SUPPLIED MATERIAL

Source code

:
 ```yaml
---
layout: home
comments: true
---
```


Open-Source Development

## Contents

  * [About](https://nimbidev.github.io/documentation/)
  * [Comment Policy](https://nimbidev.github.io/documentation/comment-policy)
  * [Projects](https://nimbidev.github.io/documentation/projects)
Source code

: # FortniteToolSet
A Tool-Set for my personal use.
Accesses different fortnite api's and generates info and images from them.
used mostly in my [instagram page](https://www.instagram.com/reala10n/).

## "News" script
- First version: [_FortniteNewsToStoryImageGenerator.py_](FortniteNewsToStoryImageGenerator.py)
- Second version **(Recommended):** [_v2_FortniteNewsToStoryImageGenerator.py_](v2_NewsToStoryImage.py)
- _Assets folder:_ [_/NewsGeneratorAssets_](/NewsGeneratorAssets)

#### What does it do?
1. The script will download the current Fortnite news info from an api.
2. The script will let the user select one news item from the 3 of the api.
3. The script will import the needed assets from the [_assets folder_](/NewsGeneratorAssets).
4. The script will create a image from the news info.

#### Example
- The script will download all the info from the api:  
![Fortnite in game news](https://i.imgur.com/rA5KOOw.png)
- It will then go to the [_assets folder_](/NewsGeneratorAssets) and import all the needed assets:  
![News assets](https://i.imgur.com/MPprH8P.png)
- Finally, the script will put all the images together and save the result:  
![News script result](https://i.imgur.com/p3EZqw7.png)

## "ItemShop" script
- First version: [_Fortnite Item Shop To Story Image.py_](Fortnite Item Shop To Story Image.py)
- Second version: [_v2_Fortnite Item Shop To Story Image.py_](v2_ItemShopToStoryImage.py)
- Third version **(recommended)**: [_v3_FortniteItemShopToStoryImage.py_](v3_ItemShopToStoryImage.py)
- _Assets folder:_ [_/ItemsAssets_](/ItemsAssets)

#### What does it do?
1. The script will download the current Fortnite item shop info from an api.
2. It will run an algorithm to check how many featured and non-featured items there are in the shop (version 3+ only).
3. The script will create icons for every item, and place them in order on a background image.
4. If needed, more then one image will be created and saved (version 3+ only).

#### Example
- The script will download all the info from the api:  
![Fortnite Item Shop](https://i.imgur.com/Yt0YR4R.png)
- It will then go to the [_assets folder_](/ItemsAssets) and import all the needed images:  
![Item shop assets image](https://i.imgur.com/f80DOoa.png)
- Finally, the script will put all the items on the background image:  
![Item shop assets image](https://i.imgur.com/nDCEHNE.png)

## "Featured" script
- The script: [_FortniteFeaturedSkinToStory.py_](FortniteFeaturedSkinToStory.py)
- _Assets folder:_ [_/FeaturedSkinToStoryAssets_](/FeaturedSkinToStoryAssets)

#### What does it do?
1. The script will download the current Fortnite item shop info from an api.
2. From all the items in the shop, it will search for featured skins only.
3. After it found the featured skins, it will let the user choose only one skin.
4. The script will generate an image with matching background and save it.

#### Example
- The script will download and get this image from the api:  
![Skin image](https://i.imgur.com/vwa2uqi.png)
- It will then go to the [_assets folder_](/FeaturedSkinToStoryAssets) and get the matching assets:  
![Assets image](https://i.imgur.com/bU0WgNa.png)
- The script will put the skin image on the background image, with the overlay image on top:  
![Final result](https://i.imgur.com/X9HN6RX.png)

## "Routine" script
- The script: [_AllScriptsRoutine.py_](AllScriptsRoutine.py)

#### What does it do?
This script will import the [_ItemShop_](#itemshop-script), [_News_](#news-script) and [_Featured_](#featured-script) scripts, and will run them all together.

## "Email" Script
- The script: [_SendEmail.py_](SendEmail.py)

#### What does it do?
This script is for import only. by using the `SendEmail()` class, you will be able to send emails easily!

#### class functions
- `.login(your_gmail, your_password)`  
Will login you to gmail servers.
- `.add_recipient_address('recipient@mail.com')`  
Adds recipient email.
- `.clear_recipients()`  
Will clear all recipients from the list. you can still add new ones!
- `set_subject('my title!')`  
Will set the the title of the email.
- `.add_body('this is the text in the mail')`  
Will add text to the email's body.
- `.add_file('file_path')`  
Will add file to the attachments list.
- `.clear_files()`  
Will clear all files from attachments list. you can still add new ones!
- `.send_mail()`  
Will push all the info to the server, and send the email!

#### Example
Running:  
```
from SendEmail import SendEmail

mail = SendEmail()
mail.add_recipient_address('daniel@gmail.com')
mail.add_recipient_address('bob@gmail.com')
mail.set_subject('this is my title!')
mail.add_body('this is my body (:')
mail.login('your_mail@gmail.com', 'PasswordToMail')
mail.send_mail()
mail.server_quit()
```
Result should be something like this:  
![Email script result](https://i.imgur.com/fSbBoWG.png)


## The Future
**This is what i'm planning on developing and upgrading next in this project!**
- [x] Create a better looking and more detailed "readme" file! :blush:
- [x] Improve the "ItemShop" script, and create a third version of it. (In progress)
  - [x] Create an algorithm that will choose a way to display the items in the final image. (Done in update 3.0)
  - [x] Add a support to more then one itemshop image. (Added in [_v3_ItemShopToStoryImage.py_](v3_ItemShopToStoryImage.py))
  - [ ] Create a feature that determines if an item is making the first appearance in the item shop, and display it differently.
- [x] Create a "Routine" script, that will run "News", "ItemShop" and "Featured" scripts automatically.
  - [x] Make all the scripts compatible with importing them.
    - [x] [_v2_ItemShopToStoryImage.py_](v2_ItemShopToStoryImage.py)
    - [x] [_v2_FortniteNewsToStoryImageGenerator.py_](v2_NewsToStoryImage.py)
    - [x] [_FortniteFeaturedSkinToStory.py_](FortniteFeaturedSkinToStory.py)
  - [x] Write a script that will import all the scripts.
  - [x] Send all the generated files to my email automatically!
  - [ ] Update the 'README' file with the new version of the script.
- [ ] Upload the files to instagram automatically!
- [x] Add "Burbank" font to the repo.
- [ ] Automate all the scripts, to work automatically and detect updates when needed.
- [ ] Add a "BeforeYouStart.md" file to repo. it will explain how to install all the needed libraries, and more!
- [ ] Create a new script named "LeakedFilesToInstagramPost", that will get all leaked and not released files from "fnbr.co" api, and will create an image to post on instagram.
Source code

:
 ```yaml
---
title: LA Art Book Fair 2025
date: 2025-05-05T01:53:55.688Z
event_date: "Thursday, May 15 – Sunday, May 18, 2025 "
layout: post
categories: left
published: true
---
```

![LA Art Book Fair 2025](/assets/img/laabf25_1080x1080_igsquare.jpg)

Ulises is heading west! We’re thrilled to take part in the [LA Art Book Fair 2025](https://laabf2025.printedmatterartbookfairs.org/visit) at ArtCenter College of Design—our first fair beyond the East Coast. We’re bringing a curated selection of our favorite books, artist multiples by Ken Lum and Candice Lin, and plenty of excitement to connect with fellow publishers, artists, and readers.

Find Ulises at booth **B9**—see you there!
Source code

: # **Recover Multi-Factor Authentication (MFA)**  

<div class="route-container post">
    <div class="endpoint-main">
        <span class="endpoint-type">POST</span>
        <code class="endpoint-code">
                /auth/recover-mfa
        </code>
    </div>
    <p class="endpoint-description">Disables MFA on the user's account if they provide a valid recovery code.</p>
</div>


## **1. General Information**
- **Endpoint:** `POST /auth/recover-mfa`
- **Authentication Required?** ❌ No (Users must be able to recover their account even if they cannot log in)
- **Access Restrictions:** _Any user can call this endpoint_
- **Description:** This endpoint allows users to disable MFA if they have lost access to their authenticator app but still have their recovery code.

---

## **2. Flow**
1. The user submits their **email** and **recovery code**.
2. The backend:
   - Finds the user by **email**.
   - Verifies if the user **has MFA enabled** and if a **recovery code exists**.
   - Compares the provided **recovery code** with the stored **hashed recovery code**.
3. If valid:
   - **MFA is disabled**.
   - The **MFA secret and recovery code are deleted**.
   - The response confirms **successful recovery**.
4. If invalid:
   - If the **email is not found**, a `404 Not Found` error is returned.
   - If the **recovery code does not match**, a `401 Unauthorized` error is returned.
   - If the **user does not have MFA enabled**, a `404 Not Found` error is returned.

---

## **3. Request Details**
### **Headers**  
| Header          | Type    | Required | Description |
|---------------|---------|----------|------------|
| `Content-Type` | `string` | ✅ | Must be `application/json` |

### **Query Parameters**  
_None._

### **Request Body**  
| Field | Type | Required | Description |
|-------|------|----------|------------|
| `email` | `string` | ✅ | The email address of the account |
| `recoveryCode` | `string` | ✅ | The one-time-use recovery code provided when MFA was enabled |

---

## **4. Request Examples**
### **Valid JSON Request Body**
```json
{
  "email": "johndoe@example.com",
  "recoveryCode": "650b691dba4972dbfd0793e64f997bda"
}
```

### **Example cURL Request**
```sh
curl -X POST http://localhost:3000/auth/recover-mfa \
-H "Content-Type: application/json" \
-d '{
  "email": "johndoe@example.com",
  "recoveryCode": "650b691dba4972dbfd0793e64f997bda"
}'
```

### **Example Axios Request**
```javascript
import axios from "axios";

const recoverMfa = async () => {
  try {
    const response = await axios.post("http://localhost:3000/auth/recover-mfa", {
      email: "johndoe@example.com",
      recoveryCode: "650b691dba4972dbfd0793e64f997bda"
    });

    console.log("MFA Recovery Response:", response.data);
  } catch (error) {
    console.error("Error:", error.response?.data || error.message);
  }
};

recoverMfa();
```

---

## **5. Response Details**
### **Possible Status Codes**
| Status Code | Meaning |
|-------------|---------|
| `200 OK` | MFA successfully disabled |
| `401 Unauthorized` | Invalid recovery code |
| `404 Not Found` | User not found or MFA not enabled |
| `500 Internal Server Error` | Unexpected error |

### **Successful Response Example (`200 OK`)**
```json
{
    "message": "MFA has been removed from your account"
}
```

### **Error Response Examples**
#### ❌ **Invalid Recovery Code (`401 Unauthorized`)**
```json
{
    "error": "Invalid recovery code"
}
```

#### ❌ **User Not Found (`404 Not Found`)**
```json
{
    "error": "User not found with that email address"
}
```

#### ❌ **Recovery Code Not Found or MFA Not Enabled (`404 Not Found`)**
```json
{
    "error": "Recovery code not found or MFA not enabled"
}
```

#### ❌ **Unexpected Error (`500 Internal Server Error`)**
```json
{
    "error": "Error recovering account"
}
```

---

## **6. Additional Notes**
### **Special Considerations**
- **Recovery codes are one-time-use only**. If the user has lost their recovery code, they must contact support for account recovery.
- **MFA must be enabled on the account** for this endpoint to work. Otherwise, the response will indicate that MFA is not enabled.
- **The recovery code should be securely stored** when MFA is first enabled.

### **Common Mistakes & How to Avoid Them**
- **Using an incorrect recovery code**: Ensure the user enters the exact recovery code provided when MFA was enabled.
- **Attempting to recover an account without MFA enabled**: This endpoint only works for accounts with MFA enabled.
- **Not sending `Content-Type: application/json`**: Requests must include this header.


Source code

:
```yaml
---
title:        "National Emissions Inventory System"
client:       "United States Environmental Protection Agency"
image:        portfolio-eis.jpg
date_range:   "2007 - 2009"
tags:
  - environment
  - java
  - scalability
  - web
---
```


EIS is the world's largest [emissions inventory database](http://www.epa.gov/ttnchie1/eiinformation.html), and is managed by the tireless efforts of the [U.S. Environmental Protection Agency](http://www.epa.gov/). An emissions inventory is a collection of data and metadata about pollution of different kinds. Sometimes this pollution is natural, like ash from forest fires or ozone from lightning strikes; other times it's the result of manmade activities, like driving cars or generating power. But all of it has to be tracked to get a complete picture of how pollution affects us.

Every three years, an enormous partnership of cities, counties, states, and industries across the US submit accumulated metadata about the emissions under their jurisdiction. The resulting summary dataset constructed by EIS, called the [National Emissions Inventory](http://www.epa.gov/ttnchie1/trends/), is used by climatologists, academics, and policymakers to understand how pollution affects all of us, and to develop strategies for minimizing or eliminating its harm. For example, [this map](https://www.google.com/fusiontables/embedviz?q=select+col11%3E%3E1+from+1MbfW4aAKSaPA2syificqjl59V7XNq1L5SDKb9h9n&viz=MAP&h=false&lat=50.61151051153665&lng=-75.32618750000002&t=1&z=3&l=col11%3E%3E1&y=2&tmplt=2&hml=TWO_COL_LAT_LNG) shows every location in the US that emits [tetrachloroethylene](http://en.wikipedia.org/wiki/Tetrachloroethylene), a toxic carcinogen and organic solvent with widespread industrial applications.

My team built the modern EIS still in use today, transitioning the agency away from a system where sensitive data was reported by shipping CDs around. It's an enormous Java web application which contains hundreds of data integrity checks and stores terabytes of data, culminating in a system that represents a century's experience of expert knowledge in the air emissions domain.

EXERCISE GOAL
Please show each line in the records above that contains "Second".

EXERCISE OUTPUT
- Second version **(Recommended):** [_v2_FortniteNewsToStoryImageGenerator.py_](v2_NewsToStoryImage.py)
- Second version: [_v2_Fortnite Item Shop To Story Image.py_](v2_ItemShopToStoryImage.py)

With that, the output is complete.